A number of states have laws that prohibit the use of someone’s likeness without that person’s consent for commercial purposes. The whole point of a company’s social media pages is ultimately to boost the bottom line, whether that goal is achieved through selling more products, attracting outstanding employees, building a reputation for humor, intelligence, and trustworthiness, or other means. Companies that post candid employee photos or photos of employees doing their jobs, serving the community, and so on, do so to make a good impression on potential employees and customers. So I think it’s pretty clear that this is a commercial purpose.

Employers who want to use employee photos can simply ask for the employee’s consent. Like all other employment agreements, this one would best be put in writing, and should spell out what the employer intends to do. Is the company going to post an occasional photo of employees doing their jobs? What about employees enjoying themselves at after-hours company functions? Is the company going to use the employee’s image in actual advertising materials, such as brochures or a commercial? Will the employee have the opportunity to see the photo first? Clearly, an employee might be more comfortable with some photos than others: A smiling photo of an employee helping a customer might be more welcome than a candid photo of the employee’s bathing suit riding up at the company’s Fourth of July picnic at the lake.

Most companies that ask employees to consent to use of their image find that a few are unwilling to agree. I’ve been asked about this a couple of times by folks who assume that the employee who wants to opt out is camera shy, doesn’t like how he or she looks in pictures, or has some sensitivity about appearance. That may be the case, but often the real objection is more serious: The employee has been a victim of stalking or violence, or fears becoming one.
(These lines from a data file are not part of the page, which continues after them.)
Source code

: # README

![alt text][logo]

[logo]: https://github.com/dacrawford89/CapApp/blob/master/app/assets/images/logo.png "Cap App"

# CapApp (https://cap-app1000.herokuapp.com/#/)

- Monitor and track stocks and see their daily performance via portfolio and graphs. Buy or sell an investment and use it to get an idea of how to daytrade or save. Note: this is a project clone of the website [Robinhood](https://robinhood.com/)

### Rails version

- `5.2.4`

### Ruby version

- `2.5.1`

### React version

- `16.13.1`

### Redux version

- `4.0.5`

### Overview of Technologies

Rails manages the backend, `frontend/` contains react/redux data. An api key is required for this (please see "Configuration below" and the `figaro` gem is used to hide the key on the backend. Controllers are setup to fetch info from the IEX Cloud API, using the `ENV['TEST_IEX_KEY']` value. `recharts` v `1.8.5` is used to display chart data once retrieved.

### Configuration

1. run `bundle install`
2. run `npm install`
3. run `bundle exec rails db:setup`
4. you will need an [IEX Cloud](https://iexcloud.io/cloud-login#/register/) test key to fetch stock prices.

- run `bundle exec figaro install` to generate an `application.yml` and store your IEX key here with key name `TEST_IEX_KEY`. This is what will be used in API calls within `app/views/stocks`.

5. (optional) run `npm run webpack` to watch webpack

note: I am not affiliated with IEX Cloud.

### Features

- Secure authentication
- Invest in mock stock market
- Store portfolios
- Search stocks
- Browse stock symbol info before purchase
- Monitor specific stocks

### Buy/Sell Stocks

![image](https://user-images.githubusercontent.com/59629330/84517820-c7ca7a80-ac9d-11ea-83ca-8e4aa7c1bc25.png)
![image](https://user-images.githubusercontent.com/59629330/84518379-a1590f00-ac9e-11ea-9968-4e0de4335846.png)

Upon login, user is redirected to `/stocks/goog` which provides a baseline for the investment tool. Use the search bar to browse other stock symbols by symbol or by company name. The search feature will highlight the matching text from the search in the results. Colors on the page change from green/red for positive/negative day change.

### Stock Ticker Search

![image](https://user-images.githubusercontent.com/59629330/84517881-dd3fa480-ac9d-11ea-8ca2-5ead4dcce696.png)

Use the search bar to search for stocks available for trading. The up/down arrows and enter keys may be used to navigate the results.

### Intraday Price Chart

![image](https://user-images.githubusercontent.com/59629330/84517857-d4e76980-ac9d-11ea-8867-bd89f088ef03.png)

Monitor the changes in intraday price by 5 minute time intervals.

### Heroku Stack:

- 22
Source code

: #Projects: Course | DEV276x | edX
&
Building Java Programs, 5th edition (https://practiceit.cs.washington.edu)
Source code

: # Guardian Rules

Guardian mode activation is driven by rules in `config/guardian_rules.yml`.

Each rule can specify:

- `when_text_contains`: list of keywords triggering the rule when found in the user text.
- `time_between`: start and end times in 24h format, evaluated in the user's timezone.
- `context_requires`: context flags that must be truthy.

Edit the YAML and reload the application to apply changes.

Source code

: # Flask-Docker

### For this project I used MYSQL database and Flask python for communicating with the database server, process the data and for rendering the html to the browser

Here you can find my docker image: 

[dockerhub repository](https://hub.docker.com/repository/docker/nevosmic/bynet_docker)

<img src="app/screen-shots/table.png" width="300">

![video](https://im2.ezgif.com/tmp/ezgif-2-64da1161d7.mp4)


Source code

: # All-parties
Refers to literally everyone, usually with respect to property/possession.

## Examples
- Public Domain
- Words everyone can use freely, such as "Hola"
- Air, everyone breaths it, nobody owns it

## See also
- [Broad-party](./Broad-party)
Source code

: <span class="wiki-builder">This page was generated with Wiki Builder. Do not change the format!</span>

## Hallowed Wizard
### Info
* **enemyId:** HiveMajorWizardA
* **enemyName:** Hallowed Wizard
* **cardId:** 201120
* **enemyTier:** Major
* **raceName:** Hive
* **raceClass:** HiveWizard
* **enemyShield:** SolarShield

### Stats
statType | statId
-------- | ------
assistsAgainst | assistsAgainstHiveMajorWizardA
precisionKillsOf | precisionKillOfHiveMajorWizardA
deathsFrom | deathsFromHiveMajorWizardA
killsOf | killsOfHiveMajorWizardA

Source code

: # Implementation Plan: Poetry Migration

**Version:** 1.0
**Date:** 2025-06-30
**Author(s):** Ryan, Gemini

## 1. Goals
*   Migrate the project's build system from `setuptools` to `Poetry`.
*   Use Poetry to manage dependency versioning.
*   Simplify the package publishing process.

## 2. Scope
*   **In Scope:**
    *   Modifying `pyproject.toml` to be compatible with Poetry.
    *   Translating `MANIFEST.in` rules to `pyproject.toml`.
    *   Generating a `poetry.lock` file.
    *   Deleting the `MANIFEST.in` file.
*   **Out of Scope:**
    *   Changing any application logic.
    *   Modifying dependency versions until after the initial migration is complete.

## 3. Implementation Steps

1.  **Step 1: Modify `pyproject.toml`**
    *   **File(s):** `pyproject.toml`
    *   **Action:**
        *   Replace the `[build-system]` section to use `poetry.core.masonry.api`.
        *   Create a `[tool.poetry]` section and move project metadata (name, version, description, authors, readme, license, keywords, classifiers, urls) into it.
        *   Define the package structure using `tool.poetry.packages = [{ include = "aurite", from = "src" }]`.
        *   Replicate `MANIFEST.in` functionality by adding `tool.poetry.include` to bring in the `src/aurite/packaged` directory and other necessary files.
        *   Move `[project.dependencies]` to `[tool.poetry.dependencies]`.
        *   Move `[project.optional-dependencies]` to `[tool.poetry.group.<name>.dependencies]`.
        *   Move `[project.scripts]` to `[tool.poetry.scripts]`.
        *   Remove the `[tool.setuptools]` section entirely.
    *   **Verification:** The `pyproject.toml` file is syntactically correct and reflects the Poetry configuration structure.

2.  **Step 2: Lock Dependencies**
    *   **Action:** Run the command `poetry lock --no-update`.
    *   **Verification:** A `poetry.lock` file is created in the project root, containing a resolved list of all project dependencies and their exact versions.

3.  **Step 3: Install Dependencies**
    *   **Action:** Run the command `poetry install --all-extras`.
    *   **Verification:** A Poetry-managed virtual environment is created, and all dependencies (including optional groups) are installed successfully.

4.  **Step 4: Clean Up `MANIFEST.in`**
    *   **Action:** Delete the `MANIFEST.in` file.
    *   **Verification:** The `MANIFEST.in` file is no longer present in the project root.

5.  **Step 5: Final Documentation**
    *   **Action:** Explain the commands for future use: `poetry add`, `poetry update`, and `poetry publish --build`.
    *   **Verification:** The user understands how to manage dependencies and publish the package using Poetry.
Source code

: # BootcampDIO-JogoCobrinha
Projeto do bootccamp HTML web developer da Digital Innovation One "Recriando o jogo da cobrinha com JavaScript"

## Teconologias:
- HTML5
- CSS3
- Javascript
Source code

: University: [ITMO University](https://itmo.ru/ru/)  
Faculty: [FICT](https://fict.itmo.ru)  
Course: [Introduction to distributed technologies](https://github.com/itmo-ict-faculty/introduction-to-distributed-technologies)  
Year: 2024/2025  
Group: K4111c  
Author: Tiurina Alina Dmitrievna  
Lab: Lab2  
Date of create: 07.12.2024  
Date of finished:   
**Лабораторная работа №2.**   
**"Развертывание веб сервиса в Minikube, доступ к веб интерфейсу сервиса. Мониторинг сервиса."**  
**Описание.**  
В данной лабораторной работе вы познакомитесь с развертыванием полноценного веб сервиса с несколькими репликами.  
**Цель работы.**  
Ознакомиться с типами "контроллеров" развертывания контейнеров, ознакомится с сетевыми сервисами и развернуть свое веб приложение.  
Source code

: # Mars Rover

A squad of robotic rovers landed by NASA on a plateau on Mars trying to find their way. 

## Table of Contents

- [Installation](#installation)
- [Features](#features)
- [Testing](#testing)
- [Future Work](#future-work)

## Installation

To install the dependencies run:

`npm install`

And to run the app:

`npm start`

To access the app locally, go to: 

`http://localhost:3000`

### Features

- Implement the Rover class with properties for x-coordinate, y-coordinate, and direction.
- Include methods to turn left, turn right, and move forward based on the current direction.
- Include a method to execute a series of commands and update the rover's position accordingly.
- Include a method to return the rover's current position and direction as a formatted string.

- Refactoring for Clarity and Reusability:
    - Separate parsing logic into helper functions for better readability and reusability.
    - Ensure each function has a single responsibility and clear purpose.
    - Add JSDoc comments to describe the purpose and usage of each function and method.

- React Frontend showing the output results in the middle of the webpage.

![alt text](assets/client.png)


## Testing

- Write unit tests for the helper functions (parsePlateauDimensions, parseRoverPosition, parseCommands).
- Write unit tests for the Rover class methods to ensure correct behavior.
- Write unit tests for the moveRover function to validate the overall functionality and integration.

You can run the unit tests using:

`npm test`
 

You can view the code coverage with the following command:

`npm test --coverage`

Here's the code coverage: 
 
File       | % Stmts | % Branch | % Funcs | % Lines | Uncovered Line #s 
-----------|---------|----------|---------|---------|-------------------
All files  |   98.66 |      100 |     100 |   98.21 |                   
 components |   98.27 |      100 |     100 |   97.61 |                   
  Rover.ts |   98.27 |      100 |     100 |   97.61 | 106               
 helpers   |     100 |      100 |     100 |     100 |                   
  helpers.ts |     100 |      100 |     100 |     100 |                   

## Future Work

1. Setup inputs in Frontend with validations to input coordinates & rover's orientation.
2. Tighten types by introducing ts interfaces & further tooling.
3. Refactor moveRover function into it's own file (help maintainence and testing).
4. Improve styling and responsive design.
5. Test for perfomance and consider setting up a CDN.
This is not information the employee should have to share with the employer in order to get out of the company’s Facebook photo album.

And some employees have a philosophical objection that goes to the very nature of the employment relationship. That argument goes like this: The employer pays employees for their labor; it does not own their image. When you look at it this way, throwing a reluctant employee’s actual personal appearance into the pile of things that paycheck is supposed to cover does seem like an overreach.

The best solution to this dilemma is to ask for consent before using employee photos and to allow employees to withhold their consent, if they wish. Don’t require employees to explain their reasons. Simply find another photo, of employees who are more than happy to show up on the company’s social media page or in its other marketing materials, and move on.